Statistics, Department of


Date of this Version



Dhruba et al. BMC Bioinformatics 2018, 19(Suppl 17):497


The Author(s). 2018


Background: In precision medicine, scarcity of suitable biological data often hinders the design of an appropriate predictive model. In this regard, large scale pharmacogenomics studies, like CCLE and GDSC hold the promise to mitigate the issue. However, one cannot directly employ data from multiple sources together due to the existing distribution shift in data. One way to solve this problem is to utilize the transfer learning methodologies tailored to fit in this specific context.

Results: In this paper, we present two novel approaches for incorporating information from a secondary database for improving the prediction in a target database.
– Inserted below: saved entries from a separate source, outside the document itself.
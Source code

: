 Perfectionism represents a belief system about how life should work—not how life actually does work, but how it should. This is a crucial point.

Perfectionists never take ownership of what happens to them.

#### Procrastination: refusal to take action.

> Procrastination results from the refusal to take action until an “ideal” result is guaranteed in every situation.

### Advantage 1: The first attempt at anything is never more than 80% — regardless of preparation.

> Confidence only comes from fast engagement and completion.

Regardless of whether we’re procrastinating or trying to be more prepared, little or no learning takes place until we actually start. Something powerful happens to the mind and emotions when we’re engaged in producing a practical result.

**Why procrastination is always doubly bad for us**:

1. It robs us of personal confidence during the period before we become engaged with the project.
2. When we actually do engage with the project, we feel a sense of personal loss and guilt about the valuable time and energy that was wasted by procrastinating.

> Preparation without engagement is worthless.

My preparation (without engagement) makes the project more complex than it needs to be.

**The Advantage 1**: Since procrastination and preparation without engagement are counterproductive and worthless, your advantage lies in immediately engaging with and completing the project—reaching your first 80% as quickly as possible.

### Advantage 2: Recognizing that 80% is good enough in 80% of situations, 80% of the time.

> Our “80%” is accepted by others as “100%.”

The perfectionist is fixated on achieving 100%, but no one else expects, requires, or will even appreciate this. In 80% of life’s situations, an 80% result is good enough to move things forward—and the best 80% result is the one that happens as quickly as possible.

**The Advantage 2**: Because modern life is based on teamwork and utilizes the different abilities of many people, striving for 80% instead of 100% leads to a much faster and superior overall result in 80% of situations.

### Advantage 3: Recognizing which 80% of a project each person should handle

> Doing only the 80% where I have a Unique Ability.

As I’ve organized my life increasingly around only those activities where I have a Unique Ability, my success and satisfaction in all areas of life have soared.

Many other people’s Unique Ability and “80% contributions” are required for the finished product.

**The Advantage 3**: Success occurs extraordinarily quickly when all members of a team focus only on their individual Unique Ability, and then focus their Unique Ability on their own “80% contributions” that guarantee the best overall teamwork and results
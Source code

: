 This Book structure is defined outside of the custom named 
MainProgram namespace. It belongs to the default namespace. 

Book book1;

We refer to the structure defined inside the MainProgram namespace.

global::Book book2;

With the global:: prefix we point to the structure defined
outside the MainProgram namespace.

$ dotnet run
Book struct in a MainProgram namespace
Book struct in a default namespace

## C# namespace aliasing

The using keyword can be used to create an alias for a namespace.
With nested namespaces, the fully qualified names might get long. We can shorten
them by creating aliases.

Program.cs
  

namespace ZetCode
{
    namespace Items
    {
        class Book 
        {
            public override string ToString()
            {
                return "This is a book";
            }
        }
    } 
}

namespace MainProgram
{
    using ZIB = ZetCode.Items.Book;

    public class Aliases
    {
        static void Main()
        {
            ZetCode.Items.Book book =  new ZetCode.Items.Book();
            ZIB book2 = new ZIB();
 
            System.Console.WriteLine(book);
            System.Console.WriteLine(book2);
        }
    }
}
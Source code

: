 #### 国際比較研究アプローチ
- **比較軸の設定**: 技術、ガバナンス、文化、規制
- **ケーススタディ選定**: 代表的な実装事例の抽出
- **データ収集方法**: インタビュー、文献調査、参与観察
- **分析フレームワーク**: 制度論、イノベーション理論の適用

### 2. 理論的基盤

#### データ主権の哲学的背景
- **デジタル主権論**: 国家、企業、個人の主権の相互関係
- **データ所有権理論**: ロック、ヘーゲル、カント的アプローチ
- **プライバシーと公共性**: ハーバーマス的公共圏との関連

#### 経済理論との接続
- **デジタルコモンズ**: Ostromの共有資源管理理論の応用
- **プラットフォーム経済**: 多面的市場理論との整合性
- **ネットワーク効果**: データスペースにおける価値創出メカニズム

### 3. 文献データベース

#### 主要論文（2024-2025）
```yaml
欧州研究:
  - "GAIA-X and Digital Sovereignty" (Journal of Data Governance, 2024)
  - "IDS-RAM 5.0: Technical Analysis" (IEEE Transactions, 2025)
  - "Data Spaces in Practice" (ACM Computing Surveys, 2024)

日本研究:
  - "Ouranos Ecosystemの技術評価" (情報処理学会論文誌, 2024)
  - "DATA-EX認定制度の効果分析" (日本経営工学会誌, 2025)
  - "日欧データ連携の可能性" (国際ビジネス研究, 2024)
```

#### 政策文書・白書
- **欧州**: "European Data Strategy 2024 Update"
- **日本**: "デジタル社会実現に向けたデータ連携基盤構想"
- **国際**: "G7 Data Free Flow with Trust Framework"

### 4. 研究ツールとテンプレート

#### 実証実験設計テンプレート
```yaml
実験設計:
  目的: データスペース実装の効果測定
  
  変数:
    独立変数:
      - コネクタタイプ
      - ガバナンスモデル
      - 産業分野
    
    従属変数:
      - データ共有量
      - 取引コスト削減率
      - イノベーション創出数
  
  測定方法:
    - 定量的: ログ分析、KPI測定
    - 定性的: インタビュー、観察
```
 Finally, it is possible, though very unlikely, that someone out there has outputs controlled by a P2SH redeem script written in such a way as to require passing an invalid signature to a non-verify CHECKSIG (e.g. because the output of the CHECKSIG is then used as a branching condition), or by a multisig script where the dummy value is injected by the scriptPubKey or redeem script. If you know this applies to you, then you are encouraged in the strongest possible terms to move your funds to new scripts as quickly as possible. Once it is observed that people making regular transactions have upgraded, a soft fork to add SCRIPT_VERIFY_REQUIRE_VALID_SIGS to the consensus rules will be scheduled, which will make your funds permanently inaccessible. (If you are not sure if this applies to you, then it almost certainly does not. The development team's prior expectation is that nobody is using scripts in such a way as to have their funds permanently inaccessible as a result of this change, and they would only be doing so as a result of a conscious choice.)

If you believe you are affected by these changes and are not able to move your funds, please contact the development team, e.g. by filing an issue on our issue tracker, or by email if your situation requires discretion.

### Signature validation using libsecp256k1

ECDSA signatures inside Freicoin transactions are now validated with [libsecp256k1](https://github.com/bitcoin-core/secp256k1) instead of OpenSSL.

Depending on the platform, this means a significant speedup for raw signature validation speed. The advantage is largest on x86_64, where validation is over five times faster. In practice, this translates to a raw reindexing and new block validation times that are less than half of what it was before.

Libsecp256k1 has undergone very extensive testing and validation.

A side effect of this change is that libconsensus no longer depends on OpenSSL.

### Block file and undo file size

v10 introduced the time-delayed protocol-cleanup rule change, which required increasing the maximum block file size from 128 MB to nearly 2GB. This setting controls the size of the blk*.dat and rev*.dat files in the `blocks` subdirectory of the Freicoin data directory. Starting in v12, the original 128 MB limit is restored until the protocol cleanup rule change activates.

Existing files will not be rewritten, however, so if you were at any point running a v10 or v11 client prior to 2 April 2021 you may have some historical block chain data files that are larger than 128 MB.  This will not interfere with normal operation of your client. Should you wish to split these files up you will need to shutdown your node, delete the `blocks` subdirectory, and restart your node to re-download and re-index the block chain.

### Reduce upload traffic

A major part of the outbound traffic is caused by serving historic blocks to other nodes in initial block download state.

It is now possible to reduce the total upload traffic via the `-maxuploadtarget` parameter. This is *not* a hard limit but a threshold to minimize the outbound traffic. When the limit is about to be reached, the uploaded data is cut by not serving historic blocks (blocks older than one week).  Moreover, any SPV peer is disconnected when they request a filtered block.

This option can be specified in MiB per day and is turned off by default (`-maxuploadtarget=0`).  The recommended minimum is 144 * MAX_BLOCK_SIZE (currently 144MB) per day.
The first approach is based on latent variable cost optimization and the second approach considers polynomial mapping between the databases. Utilizing CCLE and GDSC databases, we illustrate that the proposed approaches accomplish a better prediction of drug sensitivities for different scenarios as comapred to the existing approaches.

Conclusion: We have comapred the performance of the proposed predictive models with database-specifc individual models as well as existing transfer learning approaches. We note that our proposed approaches exhibit superior performance compared to the abovementioned alternative techniques for predicting senstivity for different anti-cancer compound, particularly the nonlinear mapping model shows the best overall performance.